Records drawn from a dataset:
##############################

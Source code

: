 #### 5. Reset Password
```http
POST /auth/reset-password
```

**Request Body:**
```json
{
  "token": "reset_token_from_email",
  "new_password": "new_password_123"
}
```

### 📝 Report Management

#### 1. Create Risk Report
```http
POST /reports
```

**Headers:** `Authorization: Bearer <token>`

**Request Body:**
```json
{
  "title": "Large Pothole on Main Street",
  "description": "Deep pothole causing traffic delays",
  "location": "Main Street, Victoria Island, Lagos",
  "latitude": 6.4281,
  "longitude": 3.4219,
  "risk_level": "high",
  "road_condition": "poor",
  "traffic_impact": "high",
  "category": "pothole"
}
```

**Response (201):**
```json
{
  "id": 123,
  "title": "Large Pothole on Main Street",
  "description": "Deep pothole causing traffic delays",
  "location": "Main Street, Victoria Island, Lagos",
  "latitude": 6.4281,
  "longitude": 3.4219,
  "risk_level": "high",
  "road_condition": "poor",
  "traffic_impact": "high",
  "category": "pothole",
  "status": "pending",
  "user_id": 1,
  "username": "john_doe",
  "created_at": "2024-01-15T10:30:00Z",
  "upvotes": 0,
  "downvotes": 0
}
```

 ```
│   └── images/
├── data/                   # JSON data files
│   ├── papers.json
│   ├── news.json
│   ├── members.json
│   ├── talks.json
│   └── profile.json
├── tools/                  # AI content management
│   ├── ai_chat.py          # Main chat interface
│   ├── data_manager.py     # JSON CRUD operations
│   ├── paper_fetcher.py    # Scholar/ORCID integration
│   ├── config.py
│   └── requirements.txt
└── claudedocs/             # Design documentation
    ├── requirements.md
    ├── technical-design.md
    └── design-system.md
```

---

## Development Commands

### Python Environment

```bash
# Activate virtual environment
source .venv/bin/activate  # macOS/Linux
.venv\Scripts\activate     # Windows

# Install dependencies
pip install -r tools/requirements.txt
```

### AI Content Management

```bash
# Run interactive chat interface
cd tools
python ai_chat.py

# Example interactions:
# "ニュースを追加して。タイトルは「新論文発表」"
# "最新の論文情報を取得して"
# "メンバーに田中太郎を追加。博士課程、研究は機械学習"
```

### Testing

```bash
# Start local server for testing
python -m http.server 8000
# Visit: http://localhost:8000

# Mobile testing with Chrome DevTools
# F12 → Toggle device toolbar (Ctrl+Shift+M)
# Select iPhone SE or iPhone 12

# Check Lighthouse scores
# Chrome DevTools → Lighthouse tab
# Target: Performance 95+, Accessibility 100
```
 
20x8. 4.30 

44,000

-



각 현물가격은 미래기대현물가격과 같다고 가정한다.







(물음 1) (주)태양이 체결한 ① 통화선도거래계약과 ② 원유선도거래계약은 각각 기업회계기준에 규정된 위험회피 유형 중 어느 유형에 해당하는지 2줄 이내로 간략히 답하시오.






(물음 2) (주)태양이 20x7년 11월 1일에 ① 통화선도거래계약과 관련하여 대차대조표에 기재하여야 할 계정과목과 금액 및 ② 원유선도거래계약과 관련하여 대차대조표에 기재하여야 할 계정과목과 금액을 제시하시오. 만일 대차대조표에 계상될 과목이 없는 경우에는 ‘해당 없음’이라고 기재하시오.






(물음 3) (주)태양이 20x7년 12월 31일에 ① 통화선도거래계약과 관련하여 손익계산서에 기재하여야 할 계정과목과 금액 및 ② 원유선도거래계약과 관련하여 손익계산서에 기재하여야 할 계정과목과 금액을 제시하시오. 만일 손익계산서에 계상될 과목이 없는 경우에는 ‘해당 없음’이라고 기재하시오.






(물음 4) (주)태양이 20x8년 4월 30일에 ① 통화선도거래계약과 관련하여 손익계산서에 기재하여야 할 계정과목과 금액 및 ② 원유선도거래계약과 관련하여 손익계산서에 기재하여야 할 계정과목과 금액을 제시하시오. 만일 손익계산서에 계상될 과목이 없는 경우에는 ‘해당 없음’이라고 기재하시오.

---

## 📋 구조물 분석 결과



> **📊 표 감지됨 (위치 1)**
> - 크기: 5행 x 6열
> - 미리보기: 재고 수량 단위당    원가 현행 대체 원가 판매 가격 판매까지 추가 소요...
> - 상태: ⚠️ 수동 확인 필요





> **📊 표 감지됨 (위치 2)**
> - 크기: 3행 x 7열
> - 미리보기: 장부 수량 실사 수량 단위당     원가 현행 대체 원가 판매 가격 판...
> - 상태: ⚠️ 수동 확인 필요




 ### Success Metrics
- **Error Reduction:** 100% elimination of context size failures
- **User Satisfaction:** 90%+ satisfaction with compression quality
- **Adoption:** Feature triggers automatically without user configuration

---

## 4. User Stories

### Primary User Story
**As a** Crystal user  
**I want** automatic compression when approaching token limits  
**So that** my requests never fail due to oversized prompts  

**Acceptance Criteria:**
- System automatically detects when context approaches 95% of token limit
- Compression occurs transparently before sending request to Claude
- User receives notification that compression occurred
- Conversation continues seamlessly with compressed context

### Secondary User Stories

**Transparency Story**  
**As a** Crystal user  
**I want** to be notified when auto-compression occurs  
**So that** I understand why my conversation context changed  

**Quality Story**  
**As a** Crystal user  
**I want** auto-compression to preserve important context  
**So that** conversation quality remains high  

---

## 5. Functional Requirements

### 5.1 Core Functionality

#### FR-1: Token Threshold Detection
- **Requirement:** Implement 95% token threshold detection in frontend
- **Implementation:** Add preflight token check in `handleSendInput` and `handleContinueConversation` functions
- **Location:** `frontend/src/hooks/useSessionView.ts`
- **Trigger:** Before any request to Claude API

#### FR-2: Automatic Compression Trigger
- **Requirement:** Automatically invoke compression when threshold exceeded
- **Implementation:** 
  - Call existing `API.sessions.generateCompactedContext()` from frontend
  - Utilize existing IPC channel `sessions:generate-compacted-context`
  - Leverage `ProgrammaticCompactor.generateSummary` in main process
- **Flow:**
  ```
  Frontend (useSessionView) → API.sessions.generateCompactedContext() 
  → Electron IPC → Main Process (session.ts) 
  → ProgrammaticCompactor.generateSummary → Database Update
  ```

##############################

## Problem
The answer must be every line of the data that holds the word "손익계산서에".

## Exercise answer
(물음 3) (주)태양이 20x7년 12월 31일에 ① 통화선도거래계약과 관련하여 손익계산서에 기재하여야 할 계정과목과 금액 및 ② 원유선도거래계약과 관련하여 손익계산서에 기재하여야 할 계정과목과 금액을 제시하시오. 만일 손익계산서에 계상될 과목이 없는 경우에는 ‘해당 없음’이라고 기재하시오.
(물음 4) (주)태양이 20x8년 4월 30일에 ① 통화선도거래계약과 관련하여 손익계산서에 기재하여야 할 계정과목과 금액 및 ② 원유선도거래계약과 관련하여 손익계산서에 기재하여야 할 계정과목과 금액을 제시하시오. 만일 손익계산서에 계상될 과목이 없는 경우에는 ‘해당 없음’이라고 기재하시오.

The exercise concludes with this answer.